WASHINGTON, March 10 (Reuters) – The acting head of the U.S. Securities and Exchange Commission (SEC) has instructed staff to explore alternatives to a plan that would have broadened the definition of alternative trading systems (ATS) to potentially include some cryptocurrency firms.
In 2022, the SEC proposed that certain crypto firms register as ATS, a move that drew criticism from the sector due to concerns over increased regulatory oversight and additional requirements. Acting Chairman Mark Uyeda announced to a gathering of bankers that he has directed staff to examine ways to abandon that specific element of the proposal, which has yet to be finalized.
Uyeda explained that this effort was an expansion of an earlier initiative focused on the trading of Treasury markets. According to his prepared remarks: “In my view, it was a mistake for the Commission to link together regulation of the Treasury markets with a heavy-handed attempt to tamp down the crypto market.”
Furthermore, Uyeda mentioned that he has requested SEC staff to restart discussions with the Treasury Department, the Federal Reserve, and market participants to review the original plans for regulatory changes concerning government securities ATS.

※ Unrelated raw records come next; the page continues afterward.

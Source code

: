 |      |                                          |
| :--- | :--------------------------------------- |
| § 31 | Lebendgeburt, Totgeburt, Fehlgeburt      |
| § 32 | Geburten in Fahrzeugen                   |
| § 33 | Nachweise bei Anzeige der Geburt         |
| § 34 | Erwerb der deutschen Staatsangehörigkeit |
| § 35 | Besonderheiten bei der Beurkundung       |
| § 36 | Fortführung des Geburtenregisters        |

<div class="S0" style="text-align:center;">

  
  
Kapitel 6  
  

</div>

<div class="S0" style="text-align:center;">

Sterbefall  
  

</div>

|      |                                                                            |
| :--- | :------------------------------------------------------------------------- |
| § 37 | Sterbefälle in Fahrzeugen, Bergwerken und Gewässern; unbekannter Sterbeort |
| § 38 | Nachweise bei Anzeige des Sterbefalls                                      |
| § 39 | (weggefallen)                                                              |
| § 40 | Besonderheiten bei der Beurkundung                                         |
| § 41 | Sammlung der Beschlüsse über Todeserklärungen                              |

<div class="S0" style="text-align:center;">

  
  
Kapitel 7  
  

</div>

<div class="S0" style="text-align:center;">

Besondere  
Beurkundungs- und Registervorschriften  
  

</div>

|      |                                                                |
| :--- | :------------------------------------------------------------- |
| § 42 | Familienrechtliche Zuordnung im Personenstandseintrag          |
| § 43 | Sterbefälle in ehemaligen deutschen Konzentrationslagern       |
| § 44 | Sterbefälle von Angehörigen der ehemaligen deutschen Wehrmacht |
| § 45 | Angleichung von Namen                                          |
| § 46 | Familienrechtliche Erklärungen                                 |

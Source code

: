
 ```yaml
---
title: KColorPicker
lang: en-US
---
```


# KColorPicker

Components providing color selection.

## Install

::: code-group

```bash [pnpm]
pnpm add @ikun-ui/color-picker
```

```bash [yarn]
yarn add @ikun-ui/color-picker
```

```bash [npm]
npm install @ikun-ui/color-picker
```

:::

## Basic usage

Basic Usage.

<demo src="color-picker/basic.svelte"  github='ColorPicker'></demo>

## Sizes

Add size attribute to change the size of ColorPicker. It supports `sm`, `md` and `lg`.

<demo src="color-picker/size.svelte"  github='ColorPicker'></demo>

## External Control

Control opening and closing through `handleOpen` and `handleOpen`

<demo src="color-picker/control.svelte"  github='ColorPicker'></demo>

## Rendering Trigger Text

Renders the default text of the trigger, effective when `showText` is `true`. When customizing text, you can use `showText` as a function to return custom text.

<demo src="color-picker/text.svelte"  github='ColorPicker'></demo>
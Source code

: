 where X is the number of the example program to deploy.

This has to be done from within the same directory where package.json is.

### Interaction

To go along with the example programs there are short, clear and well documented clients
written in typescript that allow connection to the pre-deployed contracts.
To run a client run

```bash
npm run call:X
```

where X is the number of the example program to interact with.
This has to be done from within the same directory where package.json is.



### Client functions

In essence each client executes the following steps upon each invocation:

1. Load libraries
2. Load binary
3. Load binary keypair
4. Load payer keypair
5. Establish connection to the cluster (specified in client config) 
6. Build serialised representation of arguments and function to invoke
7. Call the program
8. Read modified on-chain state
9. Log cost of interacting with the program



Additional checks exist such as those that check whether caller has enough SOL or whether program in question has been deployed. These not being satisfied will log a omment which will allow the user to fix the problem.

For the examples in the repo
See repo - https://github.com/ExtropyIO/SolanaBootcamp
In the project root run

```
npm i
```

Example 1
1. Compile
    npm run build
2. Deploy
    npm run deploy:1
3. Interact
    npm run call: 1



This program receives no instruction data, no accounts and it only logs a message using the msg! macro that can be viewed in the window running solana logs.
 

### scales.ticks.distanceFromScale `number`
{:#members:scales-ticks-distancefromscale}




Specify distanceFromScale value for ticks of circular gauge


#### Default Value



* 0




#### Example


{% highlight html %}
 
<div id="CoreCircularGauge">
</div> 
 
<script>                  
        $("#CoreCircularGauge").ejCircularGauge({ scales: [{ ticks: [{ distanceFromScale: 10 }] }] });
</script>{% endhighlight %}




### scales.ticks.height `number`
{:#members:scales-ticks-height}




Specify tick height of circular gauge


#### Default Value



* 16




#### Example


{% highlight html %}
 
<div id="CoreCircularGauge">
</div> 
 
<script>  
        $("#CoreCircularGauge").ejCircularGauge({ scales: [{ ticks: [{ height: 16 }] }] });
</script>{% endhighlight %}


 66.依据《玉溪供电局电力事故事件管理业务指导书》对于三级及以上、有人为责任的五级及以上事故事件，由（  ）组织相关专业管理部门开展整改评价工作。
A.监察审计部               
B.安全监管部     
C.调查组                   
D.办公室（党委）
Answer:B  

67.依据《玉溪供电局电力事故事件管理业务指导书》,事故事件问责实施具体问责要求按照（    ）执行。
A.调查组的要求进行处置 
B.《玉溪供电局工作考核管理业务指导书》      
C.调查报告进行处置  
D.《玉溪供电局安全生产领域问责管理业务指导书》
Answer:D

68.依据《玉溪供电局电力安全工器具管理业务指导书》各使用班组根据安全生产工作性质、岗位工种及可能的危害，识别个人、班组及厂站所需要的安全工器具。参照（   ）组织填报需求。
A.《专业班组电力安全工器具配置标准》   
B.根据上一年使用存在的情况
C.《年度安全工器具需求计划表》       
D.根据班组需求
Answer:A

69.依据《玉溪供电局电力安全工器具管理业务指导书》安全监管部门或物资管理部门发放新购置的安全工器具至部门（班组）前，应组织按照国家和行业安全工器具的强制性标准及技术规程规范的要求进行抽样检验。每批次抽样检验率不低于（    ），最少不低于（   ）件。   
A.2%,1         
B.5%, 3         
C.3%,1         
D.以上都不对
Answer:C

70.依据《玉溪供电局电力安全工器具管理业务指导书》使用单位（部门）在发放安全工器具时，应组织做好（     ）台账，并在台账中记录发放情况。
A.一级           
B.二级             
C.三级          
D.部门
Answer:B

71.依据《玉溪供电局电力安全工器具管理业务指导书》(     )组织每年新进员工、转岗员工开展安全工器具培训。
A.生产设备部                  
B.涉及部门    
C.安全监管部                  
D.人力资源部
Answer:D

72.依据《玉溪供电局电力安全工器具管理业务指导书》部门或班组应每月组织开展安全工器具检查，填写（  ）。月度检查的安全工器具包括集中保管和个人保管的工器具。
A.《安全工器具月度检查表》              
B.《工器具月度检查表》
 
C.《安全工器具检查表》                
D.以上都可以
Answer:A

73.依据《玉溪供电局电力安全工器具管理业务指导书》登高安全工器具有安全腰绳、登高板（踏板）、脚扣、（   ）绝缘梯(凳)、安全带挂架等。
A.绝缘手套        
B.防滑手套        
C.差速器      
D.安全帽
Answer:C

The 2022 proposal was part of a wider effort by the SEC, under the previous Democratic leadership, to better protect investors by applying a comprehensive set of rules and requirements to the cryptocurrency sector. However, under the present Republican leadership, the SEC launched a crypto task force in January to overhaul its crypto policy. The agency has also begun to pause or dismiss ongoing lawsuits against crypto firms.